NOTICE IS HEREBY GIVEN that the extraordinary general meeting of Sanmenxia Tianyuan Aluminum
Company Limited (the “Company”) will be held at No. 10 South Dongfeng Road, Sanmenxia City,
Henan Province, the People’s Republic of China on Thursday, 3 January 2008 at 4:00 p.m. for the
purpose of considering and, if thought fit, passing the following resolutions:
SPECIAL RESOLUTIONS

1. “THAT
(a) the subscription agreement dated 24 October 2007 (the “Subscription Agreement”) entered
into between the Company and Tianrui Group Company Limited (天瑞集團有限公司)
(“Tianrui Group”) in relation to the subscription of 625,000,000 new domestic shares of
RMB0.10 each (the “New Domestic Shares”) by Tianrui Group in the capital of the Company,
a copy of which is produced to the meeting marked “A” and signed by the Chairman of the
meeting for the purpose of identification, be and is hereby approved, confirmed and ratified,
and all the transactions contemplated under the Subscription Agreement be and are hereby
approved, confirmed and ratified and that the board of directors of the Company (the “Board”)

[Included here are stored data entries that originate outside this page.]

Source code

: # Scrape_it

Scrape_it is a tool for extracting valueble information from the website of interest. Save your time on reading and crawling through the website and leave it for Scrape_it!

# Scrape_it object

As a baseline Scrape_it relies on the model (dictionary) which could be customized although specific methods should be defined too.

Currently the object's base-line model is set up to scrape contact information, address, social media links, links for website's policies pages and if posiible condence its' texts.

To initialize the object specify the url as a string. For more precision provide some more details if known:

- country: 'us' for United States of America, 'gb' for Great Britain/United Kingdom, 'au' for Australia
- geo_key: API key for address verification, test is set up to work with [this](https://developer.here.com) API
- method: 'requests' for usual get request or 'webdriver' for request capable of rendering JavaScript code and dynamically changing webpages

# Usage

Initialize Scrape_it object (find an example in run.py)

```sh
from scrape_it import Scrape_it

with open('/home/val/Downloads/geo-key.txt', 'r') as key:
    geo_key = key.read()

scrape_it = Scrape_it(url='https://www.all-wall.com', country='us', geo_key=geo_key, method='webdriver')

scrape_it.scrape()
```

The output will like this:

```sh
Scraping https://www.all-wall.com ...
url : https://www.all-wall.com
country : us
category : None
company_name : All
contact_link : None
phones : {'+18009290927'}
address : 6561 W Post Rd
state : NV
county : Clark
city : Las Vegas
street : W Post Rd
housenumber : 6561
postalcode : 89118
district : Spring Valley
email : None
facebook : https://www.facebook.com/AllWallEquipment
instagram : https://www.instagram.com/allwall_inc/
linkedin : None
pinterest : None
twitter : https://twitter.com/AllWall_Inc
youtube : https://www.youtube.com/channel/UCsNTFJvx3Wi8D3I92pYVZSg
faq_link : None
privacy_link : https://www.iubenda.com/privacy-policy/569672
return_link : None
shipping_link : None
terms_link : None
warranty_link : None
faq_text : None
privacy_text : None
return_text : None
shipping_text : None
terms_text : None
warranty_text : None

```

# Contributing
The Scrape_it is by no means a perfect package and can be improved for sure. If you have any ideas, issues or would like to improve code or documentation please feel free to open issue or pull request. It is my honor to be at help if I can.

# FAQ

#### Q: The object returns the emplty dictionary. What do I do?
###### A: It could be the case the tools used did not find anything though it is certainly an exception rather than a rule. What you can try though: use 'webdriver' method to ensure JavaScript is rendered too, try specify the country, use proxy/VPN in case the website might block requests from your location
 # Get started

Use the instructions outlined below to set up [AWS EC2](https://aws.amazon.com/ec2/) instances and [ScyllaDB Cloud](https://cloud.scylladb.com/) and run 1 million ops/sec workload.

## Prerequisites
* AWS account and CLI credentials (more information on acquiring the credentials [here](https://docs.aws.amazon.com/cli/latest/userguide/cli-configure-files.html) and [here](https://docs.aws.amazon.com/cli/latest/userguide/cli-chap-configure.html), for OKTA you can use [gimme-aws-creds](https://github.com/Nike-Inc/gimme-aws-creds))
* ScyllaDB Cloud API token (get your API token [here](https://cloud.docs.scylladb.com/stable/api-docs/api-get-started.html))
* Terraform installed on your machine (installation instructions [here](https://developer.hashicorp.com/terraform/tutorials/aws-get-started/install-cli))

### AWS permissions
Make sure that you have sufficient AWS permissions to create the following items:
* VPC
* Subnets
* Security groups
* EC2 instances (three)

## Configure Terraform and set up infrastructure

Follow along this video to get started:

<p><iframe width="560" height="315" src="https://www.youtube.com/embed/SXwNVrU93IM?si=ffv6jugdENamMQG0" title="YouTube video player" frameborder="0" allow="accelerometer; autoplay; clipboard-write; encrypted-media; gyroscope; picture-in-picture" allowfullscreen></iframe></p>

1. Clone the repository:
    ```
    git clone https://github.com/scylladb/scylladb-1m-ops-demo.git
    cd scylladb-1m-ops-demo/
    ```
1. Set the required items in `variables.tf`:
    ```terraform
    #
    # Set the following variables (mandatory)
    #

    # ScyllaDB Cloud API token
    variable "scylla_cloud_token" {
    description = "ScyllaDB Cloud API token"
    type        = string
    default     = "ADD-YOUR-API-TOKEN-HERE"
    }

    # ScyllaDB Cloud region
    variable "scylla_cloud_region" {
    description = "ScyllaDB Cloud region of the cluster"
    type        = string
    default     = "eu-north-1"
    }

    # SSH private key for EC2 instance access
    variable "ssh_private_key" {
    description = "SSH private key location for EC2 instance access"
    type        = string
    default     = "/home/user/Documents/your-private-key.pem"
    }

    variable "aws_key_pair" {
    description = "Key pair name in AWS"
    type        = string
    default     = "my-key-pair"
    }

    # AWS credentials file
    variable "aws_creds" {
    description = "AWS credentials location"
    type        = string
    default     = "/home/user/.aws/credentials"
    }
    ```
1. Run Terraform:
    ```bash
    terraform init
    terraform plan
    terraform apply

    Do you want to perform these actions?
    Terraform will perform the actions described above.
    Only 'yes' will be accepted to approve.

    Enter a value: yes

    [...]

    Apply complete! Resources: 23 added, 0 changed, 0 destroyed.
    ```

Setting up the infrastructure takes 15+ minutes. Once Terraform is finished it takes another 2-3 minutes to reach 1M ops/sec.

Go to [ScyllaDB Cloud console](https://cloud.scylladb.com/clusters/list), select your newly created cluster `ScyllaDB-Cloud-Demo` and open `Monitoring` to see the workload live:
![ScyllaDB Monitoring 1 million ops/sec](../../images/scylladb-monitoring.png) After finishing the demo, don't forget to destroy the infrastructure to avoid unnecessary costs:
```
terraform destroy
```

be and is hereby authorized to make changes or amendments to the Subscription Agreement as
it may in its absolute discretion deem fit;
(b) the Board be and is hereby authorized to implement and take all steps and to do any and all
acts and things as may be necessary or desirable to give effect to and/or to complete the
Subscription Agreement and to sign and execute any other documents or to do any other
matters incidental thereto and/or as contemplated thereunder.”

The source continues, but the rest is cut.